Problem details:
Starting with the line that contains "Multiple problem instances" and stopping after the line that contains "In addition to", return each line below exactly as written, with no others.

========

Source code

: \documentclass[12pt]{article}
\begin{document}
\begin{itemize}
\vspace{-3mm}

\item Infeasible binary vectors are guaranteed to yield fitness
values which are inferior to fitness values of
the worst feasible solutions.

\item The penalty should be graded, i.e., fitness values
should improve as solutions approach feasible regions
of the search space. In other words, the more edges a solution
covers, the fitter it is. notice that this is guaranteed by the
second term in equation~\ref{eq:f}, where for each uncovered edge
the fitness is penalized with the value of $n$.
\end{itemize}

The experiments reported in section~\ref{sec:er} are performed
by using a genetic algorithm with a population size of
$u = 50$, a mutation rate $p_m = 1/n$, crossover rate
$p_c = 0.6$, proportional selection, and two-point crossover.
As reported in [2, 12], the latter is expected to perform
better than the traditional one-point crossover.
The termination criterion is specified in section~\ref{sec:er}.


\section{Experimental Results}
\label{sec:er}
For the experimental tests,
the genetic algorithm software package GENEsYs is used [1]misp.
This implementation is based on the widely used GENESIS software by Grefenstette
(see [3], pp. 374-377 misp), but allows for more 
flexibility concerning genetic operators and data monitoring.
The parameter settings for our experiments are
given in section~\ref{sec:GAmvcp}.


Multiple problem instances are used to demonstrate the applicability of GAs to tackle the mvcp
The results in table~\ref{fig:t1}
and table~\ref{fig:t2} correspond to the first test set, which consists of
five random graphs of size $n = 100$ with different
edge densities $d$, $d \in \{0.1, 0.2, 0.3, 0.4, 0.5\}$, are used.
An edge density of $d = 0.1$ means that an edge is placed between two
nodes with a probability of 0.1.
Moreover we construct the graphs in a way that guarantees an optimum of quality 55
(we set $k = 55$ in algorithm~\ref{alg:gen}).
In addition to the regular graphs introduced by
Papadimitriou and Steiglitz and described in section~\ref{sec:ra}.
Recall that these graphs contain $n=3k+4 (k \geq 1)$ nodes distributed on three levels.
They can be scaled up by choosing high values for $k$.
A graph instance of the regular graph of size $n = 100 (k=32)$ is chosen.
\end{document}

========

Output for this exercise:
Multiple problem instances are used to demonstrate the applicability of GAs to tackle the mvcp
The results in table~\ref{fig:t1}
and table~\ref{fig:t2} correspond to the first test set, which consists of
five random graphs of size $n = 100$ with different
edge densities $d$, $d \in \{0.1, 0.2, 0.3, 0.4, 0.5\}$, are used.
An edge density of $d = 0.1$ means that an edge is placed between two
nodes with a probability of 0.1.
Moreover we construct the graphs in a way that guarantees an optimum of quality 55
(we set $k = 55$ in algorithm~\ref{alg:gen}).
In addition to the regular graphs introduced by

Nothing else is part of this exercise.